### The problem
Would you please set down the data again exactly as given, excluding the pictures?

= Beginning of Section =

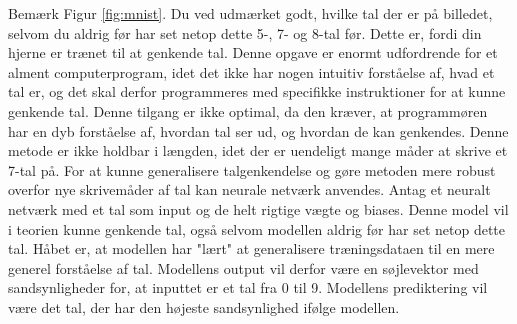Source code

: \documentclass{article}
\newcommand{\figureref}[1]{Figur \ref{#1}}
\begin{document}
Bemærk \figureref{fig:mnist}. Du ved udmærket godt, hvilke tal der er på billedet, selvom du aldrig før har set netop dette 5-, 7- og 8-tal før. Dette er, fordi din hjerne er trænet til at genkende tal. Denne opgave er enormt udfordrende for et alment computerprogram, idet det ikke har nogen intuitiv forståelse af, hvad et tal er, og det skal derfor programmeres med specifikke instruktioner for at kunne genkende tal. Denne tilgang er ikke optimal, da den kræver, at programmøren har en dyb forståelse af, hvordan tal ser ud, og hvordan de kan genkendes. Denne metode er ikke holdbar i længden, idet der er uendeligt mange måder at skrive et 7-tal på. For at kunne generalisere talgenkendelse og gøre metoden mere robust overfor nye skrivemåder af tal kan neurale netværk anvendes. Antag et neuralt netværk med et tal som input og de helt rigtige vægte og biases. Denne model vil i teorien kunne genkende tal, også selvom modellen aldrig før har set netop dette tal. Håbet er, at modellen har "lært" at generalisere træningsdataen til en mere generel forståelse af tal. Modellens output vil derfor være en søjlevektor med sandsynligheder for, at inputtet er et tal fra 0 til 9. Modellens prediktering vil være det tal, der har den højeste sandsynlighed ifølge modellen.
\clearpage
\end{document}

= End of Section =

### Reply to the exercise
Source code

: \documentclass{article}
\newcommand{\figureref}[1]{Figur \ref{#1}}
\begin{document}
Bemærk \figureref{fig:mnist}. Du ved udmærket godt, hvilke tal der er på billedet, selvom du aldrig før har set netop dette 5-, 7- og 8-tal før. Dette er, fordi din hjerne er trænet til at genkende tal. Denne opgave er enormt udfordrende for et alment computerprogram, idet det ikke har nogen intuitiv forståelse af, hvad et tal er, og det skal derfor programmeres med specifikke instruktioner for at kunne genkende tal. Denne tilgang er ikke optimal, da den kræver, at programmøren har en dyb forståelse af, hvordan tal ser ud, og hvordan de kan genkendes. Denne metode er ikke holdbar i længden, idet der er uendeligt mange måder at skrive et 7-tal på. For at kunne generalisere talgenkendelse og gøre metoden mere robust overfor nye skrivemåder af tal kan neurale netværk anvendes. Antag et neuralt netværk med et tal som input og de helt rigtige vægte og biases. Denne model vil i teorien kunne genkende tal, også selvom modellen aldrig før har set netop dette tal. Håbet er, at modellen har "lært" at generalisere træningsdataen til en mere generel forståelse af tal. Modellens output vil derfor være en søjlevektor med sandsynligheder for, at inputtet er et tal fra 0 til 9. Modellens prediktering vil være det tal, der har den højeste sandsynlighed ifølge modellen.
\clearpage
\end{document}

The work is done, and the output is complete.